Gwen Jorgensen capped the most dominant season in the six-year history of the World Triathlon Series, winning the Grand Final by passing 19 women and erasing a 69-second deficit on the final 10km running portion in Edmonton on Saturday.
She wasn’t satisfied with her overall performance.
“Hopefully I can execute a little better in the upcoming years,” Jorgensen said shortly before popping the cork off a champagne bottle to commemorate her first World Championship. “I know that I have work to do still.”
Jorgensen swam, biked and ran across the Alberta city in 2 hours, 5 seconds, shaking her head after crossing the finish line 16 seconds ahead of New Zealand’s Andrea Hewitt.
“I was thinking I made that really difficult for myself,” at the end, Jorgensen said. “In the middle of the race, I thought there was no way I was going to win it.”
Jorgensen did win her fifth straight World Triathlon Series event, a feat never done by a man or woman in the series’ short history. She only needed to end up 16th to clinch the overall World Championship, which accumulates points from results over the course of the season.
She finished the season with the highest point total in World Triathlon Series history with 5,085, becoming the first man or woman to break the 5,000-point barrier. The margin between Jorgensen and second-place Sarah Groff, also American, was 1,098 points.
The previous record margin was 650 points, by Spain’s Javier Gomez in 2010. The margin separating Jorgensen from second place is greater than the margin separating second place from sixth place.
Jorgensen, 28, is also the first U.S. man or woman to win a World Championship since Sheila Taormina in 2004. The best U.S. finish in an Olympic triathlon, since the sport debuted in the program in 2000, is third.

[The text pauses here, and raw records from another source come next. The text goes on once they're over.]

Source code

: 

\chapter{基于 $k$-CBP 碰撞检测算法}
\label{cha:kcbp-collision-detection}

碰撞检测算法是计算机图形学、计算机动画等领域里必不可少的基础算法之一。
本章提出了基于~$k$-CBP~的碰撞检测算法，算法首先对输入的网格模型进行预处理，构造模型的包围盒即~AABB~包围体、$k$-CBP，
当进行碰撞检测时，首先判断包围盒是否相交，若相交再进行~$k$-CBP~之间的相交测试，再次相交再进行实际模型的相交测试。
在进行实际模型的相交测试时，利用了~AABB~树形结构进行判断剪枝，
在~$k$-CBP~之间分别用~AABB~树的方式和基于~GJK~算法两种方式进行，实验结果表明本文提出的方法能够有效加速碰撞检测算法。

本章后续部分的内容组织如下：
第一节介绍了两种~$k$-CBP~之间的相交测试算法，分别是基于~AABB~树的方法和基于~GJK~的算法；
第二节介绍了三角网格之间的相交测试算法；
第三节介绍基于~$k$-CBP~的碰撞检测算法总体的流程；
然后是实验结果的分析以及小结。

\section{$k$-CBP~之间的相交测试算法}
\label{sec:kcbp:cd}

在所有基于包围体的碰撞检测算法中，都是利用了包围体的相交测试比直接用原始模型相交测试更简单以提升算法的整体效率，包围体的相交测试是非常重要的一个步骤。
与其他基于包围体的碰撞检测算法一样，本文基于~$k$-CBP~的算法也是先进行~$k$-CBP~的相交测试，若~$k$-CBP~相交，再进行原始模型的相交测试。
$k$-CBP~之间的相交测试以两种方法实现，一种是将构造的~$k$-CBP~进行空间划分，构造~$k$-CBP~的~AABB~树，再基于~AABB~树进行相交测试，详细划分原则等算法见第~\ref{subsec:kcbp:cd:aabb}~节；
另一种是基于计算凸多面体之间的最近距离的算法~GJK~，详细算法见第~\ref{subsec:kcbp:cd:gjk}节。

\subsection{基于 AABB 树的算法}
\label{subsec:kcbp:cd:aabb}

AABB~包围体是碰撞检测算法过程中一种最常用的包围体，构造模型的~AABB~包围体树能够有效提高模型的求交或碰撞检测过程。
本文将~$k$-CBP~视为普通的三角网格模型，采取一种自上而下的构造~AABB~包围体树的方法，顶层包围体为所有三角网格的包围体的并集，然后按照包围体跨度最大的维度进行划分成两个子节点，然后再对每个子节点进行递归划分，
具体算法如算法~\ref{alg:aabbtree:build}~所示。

Jorgensen’s path to victory in Edmonton wasn’t out of character. She’s the greatest triathlon runner on the planet and proved it again Saturday. Jorgensen was 15 seconds behind after the 1500m swim and trailed by 69 seconds after the 40km bike.
“I have to go back to the drawing board [in the swim and bike],” Jorgensen said. “I didn’t execute like I do in training.”
But Jorgensen, a former swimmer and track and cross-country runner at Wisconsin, came in averaging running the 10km 67.5 seconds faster than the field in 10km runs this year.
Knowing that, what would she have said if told before the race she needed to pass 19 women and make up 69 seconds on the run?
“Please, I don’t want to do it that way,” said Jorgensen, who took up triathlons four years ago after being recruited away from an accounting job at Ernst & Young by USA Triathlon. “That’s definitely not the way I wanted to win. I got off the bike and started [running], and my legs were heavy. They felt awful. I don’t think they’ve felt that bad all year.”
It must have felt worse, then, for the women she left behind.
“I just tried to stay relaxed,” Jorgensen said. “I knew it was going to be difficult.”
Jorgensen needed about 7.5km to catch and pass the two New Zealand leaders on the run. For the entire 10km, she ran 63 seconds faster than the next fastest woman of the 47 finishers.
Jorgensen credited countrywoman Sarah Haskins. Haskins was essentially a domestique for Jorgensen on the latter stage of the 40km bike ride, setting the pace to keep Jorgensen from losing more time to the lead group of 18 women.
“I couldn’t have done it today without Haskins,” Jorgensen said.
Haskins, who has dealt with injury this season, didn’t finish the race Saturday.
“I owe her a lot,” Jorgensen said.
What’s next for Jorgensen? She’ll go home to Minnesota after training the previous eight months based in Australia and Spain. She’s set to get married Oct. 4, and then set out new goals for 2015.
In 2016, she will no doubt be eyeing Rio de Janeiro after her Olympic debut in London was punctured by a flat tire.
“This year’s [goal] was to do well in the series overall,” Jorgensen said. “Goal accomplished.”